今日は特にひどかった。なにがって?……答えたくなんかないね。ただ一つ言えることは、ボクが本気を出したらアイツらなんて皆殺しさ。でもそんなことしたら上が黙っちゃいないからね。何かやらかして昔みたいな環境に戻るのなんてごめんだ。だからボクは今日も良い子ちゃんのフリ。
ただ、今日は酷かった。立ち上がれないくらい、酷かった。あ〜あ、こんなことなら一人くらいヤッちゃえばよかったかな。でもまあこれからアイツらのことボクが上にバラしたらアイツらただじゃ済まないから、まっいいかァ。………あ〜くらくらする、この際バルガでもなんでもいいから、この辺通りかかってくれないかな。




「あ、気が付いたんですね」



次に目を覚ました時、最初に見えたのは見知らぬ女の顔。そしてまあお粗末な布でできた天井。思考停止。そして進行。あれ、ボクなにをしてたんだっけ。
微かに香る下水の臭いに顔を顰めながら、ゆっくりと思い出す。ああ、ボク街で低俗低能な奴らにリンチされたんだった。で、情けないことに気を失ったと。はぁ、とため息を吐いて現状を確認。ここは明らかにファラム王宮にある自分の部屋ではない。そして目の前にいるこのアホそうな女、そしてこの場所。しっかりと自分の状況を理解できたので、再びため息をはくと女が心配そうにこちらを覗き込んできた。


「あの、怪我の具合いかがですか?」
「一応応急手当はしたんですけど、酷いようなら病院に行きますか…?」
「…あの、だいじょうぶ、ですか?」


ぼろっとした身なり、すすけた頬。ひどく汚らしい。おそらくここはファラムのスラム街で、この女は住人なのだろう。汚らしい。なんてやつに。
女の言うことをすべて無視して立ち上がる。身体はまだ痛むけど、きっと明日には治るだろう。ボクはそういう、身体だ。


「あ、あの…まだ動かない方がいいですよ?」


自分の頭に巻かれた薄汚い包帯を取り払い、その場に投げ捨てた。女があっと声を漏らすがそんなのお構いなし。さっと部屋を見回す、布でできた囲いの端でこれまた汚らしい老人が寝ている。その少し横に切れ込みが見えた。きっとそこが出入り口だろう。真っ直ぐそこに向かい外に出る。女はボクの後を追って出てきた。つったく、しつこいな。
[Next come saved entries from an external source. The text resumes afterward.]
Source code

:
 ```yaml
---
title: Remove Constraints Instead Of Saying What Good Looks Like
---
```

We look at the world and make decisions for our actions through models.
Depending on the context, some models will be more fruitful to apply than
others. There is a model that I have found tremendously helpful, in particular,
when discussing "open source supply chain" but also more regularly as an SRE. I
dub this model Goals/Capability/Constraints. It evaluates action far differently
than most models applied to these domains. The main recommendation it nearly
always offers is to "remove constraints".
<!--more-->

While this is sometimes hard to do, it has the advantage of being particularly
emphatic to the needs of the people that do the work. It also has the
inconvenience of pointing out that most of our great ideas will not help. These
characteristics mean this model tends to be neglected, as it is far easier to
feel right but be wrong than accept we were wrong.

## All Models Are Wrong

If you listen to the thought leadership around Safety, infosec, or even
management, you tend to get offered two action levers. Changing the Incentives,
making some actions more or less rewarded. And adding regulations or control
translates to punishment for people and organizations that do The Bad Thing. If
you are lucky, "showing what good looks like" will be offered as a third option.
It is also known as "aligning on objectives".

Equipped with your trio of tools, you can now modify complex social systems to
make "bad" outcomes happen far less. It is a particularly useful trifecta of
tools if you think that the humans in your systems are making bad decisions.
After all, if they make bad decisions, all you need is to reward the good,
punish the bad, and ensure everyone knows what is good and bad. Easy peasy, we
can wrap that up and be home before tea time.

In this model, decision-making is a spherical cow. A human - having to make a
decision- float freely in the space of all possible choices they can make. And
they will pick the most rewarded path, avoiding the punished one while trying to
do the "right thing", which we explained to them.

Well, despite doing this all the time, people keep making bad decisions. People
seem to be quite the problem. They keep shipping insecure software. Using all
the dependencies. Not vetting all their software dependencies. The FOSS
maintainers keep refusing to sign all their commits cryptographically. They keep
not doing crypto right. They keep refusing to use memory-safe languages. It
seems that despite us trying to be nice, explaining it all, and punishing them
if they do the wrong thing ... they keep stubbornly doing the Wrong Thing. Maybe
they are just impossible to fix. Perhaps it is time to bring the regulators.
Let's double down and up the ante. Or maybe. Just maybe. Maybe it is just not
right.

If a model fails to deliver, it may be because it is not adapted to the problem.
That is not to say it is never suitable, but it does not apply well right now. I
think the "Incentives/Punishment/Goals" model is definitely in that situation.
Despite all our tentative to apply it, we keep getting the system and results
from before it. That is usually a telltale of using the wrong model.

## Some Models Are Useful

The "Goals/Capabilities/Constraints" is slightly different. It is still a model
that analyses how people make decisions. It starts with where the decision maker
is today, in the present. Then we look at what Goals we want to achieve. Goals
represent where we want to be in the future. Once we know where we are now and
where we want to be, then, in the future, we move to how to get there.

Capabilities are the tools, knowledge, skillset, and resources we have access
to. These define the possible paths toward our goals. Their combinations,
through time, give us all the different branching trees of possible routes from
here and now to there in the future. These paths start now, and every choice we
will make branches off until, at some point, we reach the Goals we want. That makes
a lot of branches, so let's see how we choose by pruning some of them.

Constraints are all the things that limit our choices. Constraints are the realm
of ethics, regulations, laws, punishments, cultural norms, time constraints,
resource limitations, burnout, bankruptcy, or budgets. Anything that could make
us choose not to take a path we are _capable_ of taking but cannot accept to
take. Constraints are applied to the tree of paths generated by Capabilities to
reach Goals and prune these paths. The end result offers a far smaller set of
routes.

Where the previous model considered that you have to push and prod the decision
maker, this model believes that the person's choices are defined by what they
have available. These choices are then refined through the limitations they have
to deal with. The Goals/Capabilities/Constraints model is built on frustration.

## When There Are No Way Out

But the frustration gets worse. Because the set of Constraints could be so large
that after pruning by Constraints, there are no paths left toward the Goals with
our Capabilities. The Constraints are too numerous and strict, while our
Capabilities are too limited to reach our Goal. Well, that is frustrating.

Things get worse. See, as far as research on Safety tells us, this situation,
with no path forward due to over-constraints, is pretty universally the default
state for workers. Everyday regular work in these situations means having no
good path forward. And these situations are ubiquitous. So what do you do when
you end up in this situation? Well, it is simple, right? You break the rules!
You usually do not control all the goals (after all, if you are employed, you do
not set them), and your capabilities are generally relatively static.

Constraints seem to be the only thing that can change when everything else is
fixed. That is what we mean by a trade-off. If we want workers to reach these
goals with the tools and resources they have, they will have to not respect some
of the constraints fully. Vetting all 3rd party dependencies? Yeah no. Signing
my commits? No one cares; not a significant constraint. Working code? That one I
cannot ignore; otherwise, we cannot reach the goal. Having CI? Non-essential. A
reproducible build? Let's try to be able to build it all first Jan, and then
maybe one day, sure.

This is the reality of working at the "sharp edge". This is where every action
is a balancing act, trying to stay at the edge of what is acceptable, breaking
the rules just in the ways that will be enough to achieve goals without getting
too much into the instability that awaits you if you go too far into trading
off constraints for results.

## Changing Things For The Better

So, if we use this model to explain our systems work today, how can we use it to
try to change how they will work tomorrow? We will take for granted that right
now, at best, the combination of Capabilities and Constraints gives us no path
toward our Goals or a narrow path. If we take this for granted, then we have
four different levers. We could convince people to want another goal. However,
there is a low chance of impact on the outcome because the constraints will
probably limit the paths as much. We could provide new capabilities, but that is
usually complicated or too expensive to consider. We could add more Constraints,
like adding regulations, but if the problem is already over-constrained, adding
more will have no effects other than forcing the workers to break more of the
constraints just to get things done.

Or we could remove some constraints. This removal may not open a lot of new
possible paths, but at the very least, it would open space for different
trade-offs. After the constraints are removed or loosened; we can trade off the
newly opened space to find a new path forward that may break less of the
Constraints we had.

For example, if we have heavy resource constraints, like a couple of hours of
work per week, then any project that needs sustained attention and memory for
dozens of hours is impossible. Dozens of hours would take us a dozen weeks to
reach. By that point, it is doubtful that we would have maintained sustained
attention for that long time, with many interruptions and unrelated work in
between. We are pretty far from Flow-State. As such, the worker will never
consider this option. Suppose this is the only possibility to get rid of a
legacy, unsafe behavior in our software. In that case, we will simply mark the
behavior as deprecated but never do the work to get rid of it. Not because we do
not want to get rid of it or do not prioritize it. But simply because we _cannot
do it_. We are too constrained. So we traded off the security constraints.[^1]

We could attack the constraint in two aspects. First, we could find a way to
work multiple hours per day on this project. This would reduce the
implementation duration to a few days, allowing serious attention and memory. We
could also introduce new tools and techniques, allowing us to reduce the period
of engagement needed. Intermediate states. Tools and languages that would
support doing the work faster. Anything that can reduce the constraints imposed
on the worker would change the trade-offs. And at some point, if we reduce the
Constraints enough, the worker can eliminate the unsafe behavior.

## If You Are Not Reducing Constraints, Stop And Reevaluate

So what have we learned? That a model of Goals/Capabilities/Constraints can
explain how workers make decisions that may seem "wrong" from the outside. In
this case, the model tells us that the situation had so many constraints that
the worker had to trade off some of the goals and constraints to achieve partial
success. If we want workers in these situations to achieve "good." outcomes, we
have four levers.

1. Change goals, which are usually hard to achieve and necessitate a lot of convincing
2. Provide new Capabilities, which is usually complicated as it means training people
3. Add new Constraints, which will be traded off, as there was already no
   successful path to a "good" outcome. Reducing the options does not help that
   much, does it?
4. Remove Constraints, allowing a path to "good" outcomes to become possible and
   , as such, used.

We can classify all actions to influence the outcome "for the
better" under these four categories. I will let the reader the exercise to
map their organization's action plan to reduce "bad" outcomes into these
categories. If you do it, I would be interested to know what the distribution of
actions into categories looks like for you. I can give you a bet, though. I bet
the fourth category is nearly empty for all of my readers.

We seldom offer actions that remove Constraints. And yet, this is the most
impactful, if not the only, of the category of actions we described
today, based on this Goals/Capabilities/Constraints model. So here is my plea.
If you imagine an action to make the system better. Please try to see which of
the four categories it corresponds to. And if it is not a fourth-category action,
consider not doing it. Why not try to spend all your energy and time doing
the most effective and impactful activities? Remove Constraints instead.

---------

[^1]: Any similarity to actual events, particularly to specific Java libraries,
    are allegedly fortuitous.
「あ、あの「君さァ、汚いからボクに近寄らないでくれない?」


えっ、と女が声を漏らす、困ったように寄せられた眉。だが構うものか。



「君さぁ、スラム街の住民だよね?ファラムのゴミだよね、ボク知ってる」
「……」
「こんなトコにボクを連れてきて。悪い病気がうつったらどうしてくれんのさ」
「病気なんて…」
「助けてくれてありがとう、なんて言われるって期待してたの?…いい迷惑だよホント」
「そんな、こと…」





何も言わなくなった女を無視して、ボクはスラム街を出た。あ〜あ。早く帰って身体洗わないと。